In our prior study [44], we found that annualized volume change of BA35 is among the best measures in discriminating patients in early phases of AD (including preclinical and early prodromal AD) from Aβ− controls. Therefore, we used this measurement, extracted using the same pipeline in [44], as a proxy of progressive neurodegeneration in this study. In brief, the Automatic Longitudinal Hippocampal Atrophy (ALOHA) software [45] was first applied to all pairs of baseline follow-up longitudinal MRI scans with the baseline BA35 segmentation to unbiasedly estimate the BA35 volume of all subsequent MRI scans. Then, a linear model was fitted to the BA35 volume measures of each subject to derive BA35 volume atrophy rate, which was then divided with the baseline BA35 volume to generate a relative volume atrophy rate (in %/year). Bilateral measurements were averaged to increase reliability. We considered longitudinal MRI scans within a 5-year follow-up in this study.

Quality control

Comprehensive quality control (details in Supplementary Material S2) was performed to ensure the quality of the baseline and longitudinal BA35 volume change rate measurements. In total, 12 CN and 19 MCI subjects were excluded from the analysis.

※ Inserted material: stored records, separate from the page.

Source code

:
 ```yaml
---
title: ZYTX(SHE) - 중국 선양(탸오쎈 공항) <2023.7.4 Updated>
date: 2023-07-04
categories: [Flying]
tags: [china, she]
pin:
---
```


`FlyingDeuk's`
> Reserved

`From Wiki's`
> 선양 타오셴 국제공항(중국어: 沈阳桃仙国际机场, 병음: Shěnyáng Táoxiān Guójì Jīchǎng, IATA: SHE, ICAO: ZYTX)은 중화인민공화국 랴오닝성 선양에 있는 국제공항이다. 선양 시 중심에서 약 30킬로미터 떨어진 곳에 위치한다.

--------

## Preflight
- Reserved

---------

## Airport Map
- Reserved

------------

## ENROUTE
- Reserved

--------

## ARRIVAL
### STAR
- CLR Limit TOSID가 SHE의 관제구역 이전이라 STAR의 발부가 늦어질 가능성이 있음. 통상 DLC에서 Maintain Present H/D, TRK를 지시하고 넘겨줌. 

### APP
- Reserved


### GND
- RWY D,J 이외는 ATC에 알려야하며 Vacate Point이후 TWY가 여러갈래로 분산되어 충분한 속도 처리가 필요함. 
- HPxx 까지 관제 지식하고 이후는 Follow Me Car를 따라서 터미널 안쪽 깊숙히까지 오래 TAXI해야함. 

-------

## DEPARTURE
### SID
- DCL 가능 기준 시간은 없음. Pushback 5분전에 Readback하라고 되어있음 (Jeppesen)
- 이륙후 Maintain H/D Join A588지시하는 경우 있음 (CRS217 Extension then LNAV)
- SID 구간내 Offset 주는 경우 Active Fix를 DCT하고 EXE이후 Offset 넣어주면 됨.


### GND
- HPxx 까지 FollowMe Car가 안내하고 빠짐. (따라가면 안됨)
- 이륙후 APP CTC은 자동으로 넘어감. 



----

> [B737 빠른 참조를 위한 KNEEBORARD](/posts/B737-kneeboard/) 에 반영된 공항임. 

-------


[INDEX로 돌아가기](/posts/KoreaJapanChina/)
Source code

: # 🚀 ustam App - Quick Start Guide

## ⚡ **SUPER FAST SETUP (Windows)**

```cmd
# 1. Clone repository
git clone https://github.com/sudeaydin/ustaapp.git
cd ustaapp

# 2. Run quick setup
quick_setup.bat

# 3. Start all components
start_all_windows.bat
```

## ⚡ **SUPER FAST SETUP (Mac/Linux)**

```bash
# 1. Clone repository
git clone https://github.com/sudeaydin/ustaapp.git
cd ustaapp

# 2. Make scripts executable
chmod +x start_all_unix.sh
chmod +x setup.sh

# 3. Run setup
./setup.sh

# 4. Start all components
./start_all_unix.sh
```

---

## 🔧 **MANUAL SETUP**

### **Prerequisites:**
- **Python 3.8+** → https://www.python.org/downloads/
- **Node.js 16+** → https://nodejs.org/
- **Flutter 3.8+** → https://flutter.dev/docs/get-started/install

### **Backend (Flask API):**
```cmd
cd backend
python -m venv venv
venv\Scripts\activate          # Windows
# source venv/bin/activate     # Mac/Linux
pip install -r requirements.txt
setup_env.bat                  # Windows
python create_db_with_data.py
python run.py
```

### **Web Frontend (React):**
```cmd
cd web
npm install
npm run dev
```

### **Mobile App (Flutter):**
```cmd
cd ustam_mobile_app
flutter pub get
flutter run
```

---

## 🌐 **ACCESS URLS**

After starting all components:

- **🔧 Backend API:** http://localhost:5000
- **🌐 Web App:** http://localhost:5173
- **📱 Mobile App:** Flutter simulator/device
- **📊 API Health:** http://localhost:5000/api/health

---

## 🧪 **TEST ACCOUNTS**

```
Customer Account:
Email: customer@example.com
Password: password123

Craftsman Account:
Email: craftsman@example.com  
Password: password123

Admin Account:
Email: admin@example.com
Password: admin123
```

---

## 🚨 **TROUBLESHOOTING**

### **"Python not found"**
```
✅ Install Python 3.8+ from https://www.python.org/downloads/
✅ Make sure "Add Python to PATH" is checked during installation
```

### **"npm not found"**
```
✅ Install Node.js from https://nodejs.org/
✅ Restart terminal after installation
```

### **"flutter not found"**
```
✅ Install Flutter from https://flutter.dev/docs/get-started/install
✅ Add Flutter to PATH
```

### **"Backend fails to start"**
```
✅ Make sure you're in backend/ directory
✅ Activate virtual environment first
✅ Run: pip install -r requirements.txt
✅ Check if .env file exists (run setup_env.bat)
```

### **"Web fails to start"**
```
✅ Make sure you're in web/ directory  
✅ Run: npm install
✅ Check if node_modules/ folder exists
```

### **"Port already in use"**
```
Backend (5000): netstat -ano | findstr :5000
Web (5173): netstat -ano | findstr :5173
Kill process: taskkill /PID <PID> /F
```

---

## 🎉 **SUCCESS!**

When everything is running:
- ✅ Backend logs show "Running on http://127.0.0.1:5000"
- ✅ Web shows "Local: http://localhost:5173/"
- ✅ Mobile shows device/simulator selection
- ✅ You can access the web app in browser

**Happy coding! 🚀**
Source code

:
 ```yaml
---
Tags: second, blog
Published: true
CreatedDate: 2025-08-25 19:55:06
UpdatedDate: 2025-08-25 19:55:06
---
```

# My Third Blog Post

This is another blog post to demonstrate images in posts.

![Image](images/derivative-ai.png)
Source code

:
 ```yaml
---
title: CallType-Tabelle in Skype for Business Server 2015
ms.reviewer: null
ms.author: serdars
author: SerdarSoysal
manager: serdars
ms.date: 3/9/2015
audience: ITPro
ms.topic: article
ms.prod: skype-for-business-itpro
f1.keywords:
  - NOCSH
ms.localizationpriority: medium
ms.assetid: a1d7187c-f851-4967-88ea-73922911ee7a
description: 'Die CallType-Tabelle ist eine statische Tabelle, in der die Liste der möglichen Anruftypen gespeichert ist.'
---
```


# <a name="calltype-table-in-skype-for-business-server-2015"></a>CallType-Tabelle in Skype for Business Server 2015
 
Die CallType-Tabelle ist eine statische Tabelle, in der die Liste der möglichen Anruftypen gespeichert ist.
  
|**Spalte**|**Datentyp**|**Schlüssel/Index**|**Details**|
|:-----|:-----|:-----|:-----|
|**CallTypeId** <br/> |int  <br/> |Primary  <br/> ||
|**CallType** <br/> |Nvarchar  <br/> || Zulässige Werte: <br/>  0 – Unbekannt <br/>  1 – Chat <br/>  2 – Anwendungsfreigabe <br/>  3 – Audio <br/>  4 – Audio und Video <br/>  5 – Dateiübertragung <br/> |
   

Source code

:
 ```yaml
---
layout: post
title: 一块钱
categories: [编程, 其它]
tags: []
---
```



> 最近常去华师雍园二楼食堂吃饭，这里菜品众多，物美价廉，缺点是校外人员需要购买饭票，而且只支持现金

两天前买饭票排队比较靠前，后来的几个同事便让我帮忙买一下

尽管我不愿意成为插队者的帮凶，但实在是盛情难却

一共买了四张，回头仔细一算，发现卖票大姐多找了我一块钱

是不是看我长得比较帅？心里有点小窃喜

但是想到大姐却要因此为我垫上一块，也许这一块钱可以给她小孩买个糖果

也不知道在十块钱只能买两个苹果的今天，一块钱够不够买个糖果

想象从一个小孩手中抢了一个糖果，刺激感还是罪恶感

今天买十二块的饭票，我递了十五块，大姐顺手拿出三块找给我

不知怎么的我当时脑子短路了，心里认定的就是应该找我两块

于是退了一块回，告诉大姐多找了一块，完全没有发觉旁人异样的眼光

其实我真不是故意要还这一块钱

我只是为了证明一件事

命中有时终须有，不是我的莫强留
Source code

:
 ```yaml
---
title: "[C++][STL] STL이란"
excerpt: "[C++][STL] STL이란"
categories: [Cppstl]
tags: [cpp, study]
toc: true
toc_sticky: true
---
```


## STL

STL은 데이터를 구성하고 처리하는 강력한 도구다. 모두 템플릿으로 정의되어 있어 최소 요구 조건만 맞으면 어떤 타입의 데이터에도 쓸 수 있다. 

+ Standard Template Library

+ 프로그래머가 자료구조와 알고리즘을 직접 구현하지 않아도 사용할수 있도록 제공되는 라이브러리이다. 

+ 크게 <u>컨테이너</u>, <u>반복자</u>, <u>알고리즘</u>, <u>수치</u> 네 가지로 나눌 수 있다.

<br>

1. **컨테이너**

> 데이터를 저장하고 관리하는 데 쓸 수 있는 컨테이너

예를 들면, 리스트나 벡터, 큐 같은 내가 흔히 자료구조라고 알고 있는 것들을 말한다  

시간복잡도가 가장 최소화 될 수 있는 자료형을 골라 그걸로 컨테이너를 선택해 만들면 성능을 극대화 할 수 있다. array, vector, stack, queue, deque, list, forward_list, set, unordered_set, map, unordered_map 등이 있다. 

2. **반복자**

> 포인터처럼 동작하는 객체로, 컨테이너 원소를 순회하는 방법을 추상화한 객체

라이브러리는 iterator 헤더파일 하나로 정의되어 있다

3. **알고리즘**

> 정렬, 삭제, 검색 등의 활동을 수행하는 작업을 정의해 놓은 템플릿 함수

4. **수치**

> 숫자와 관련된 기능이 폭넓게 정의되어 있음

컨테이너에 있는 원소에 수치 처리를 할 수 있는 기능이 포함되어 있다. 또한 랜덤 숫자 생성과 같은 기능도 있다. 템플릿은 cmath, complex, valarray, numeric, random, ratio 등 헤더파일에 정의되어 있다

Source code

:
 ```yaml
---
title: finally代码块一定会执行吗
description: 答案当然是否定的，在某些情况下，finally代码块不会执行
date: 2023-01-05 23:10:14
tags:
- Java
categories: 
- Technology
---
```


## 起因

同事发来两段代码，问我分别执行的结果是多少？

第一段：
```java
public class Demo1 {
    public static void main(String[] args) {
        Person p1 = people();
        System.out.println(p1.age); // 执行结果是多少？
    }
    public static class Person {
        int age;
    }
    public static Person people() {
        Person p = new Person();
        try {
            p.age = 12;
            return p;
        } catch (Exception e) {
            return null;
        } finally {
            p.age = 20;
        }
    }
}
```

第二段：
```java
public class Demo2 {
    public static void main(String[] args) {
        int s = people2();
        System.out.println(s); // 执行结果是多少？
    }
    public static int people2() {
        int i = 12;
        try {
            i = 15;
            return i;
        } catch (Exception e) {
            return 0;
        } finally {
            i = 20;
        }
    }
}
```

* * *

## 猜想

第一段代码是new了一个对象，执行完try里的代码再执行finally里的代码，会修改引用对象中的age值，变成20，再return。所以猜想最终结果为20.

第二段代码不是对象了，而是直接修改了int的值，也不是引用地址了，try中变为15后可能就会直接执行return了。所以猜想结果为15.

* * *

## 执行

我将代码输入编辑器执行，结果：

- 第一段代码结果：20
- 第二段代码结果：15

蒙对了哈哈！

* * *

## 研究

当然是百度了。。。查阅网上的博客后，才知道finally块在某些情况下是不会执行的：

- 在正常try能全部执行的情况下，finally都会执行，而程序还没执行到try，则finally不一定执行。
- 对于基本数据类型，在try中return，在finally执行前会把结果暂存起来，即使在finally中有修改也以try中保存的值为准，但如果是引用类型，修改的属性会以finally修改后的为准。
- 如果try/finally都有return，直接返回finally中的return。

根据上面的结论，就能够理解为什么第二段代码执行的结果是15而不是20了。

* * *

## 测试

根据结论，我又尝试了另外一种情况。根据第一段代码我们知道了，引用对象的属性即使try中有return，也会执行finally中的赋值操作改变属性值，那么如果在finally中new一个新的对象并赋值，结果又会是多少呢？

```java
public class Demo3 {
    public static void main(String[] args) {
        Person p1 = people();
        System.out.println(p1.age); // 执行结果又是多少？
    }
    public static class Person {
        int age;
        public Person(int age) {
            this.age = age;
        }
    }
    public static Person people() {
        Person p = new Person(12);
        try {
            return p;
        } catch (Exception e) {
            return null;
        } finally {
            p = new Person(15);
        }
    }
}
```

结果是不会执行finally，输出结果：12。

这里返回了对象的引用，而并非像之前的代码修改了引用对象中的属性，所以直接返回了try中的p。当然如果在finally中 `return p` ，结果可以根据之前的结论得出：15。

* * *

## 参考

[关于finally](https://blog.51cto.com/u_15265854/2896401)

Longitudinal cognitive data processing

To assess cognitive decline, an important marker of disease progression, we included publicly available longitudinal data of an ADNI summary memory measure [ADNI-MEM, which integrates data from the Rey Auditory Verbal Learning Test (RAVLT), AD Assessment Schedule - Cognition (ADAS-Cog), Mini-Mental State Examination (MMSE), and Logical Memory data, details in [46] and the Clinical Dementia Rating Scale Sum of Boxes (CDR-SOB). ADNI-MEM was chosen as a measure of cognitive decline because the current study focuses on the MTL and the early phases of AD. Since the logical memory delayed recall (LDEL) score itself (a cognitive test score that is used to compute ADNI-MEM) has been shown to be sensitive to early AD [47], longitudinal LDEL was additionally included as a marker of longitudinal cognitive decline in a supplementary analysis (Supplementary Table S2). The longitudinal cognitive change rate was computed using linear modeling in the same manner as the measurement of BA35 volume change (the “Longitudinal structural MRI marker of disease progression” section). Different from BA35 volume change, which is a relative change measure (in %/year), the absolute change rate was computed for cognitive measures as no improvement was found in discriminating disease groups when using relative measurements in our prior study [44]. Consistent with the longitudinal MRI measurements, data points in a 5-year follow-up were used to compute longitudinal cognitive change.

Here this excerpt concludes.